# Data for analysis:

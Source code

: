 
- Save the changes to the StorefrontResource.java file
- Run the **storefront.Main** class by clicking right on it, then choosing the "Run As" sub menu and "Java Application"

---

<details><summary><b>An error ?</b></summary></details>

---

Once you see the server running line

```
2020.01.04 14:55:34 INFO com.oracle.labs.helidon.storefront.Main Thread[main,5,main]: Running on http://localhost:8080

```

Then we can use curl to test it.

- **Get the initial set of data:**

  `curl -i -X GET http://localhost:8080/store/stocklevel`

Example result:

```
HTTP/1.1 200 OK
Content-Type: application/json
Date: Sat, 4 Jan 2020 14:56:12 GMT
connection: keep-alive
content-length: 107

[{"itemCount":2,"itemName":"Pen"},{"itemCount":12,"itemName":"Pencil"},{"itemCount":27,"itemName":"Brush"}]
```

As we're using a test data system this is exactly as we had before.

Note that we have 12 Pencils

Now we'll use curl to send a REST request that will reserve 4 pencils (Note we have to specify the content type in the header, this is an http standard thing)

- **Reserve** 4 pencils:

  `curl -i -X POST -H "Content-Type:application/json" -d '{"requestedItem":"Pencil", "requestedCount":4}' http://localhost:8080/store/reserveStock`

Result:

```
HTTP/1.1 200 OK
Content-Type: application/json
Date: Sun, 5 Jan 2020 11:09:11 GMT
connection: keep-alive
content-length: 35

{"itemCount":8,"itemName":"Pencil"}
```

--

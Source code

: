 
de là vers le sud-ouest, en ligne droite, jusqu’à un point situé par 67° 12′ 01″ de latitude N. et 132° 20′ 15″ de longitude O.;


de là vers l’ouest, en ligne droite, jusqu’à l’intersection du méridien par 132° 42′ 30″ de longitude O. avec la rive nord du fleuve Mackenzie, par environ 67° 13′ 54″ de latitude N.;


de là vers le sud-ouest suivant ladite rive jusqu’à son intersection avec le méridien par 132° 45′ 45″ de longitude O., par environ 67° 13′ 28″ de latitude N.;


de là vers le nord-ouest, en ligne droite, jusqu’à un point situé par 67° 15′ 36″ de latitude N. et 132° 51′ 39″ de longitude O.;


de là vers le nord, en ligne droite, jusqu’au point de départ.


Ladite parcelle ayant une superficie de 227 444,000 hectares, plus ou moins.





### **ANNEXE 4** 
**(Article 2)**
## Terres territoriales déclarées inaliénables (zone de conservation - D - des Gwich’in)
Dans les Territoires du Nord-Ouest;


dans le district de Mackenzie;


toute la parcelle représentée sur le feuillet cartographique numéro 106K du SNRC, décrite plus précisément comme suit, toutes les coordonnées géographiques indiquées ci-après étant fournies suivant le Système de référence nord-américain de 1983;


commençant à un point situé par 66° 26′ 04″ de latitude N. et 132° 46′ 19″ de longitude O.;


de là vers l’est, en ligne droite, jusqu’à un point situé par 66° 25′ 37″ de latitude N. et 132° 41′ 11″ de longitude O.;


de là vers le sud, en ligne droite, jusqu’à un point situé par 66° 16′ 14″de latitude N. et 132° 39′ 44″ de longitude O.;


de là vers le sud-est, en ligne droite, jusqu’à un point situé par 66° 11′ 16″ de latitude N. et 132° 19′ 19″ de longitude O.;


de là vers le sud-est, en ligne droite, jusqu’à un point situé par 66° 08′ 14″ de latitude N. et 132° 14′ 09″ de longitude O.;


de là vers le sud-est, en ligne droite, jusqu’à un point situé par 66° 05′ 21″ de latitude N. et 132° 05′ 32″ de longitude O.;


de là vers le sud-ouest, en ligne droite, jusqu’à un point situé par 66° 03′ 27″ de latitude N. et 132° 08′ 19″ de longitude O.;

# Problem statement:
Where the listing above has a line with "dans le district de Mackenzie;", start there, and output every line exactly through the line with "08′ 19″ de longitude O.;", which is also included.

# Reply to the exercise:
dans le district de Mackenzie;


toute la parcelle représentée sur le feuillet cartographique numéro 106K du SNRC, décrite plus précisément comme suit, toutes les coordonnées géographiques indiquées ci-après étant fournies suivant le Système de référence nord-américain de 1983;


commençant à un point situé par 66° 26′ 04″ de latitude N. et 132° 46′ 19″ de longitude O.;


de là vers l’est, en ligne droite, jusqu’à un point situé par 66° 25′ 37″ de latitude N. et 132° 41′ 11″ de longitude O.;


de là vers le sud, en ligne droite, jusqu’à un point situé par 66° 16′ 14″de latitude N. et 132° 39′ 44″ de longitude O.;


de là vers le sud-est, en ligne droite, jusqu’à un point situé par 66° 11′ 16″ de latitude N. et 132° 19′ 19″ de longitude O.;


de là vers le sud-est, en ligne droite, jusqu’à un point situé par 66° 08′ 14″ de latitude N. et 132° 14′ 09″ de longitude O.;


de là vers le sud-est, en ligne droite, jusqu’à un point situé par 66° 05′ 21″ de latitude N. et 132° 05′ 32″ de longitude O.;


de là vers le sud-ouest, en ligne droite, jusqu’à un point situé par 66° 03′ 27″ de latitude N. et 132° 08′ 19″ de longitude O.;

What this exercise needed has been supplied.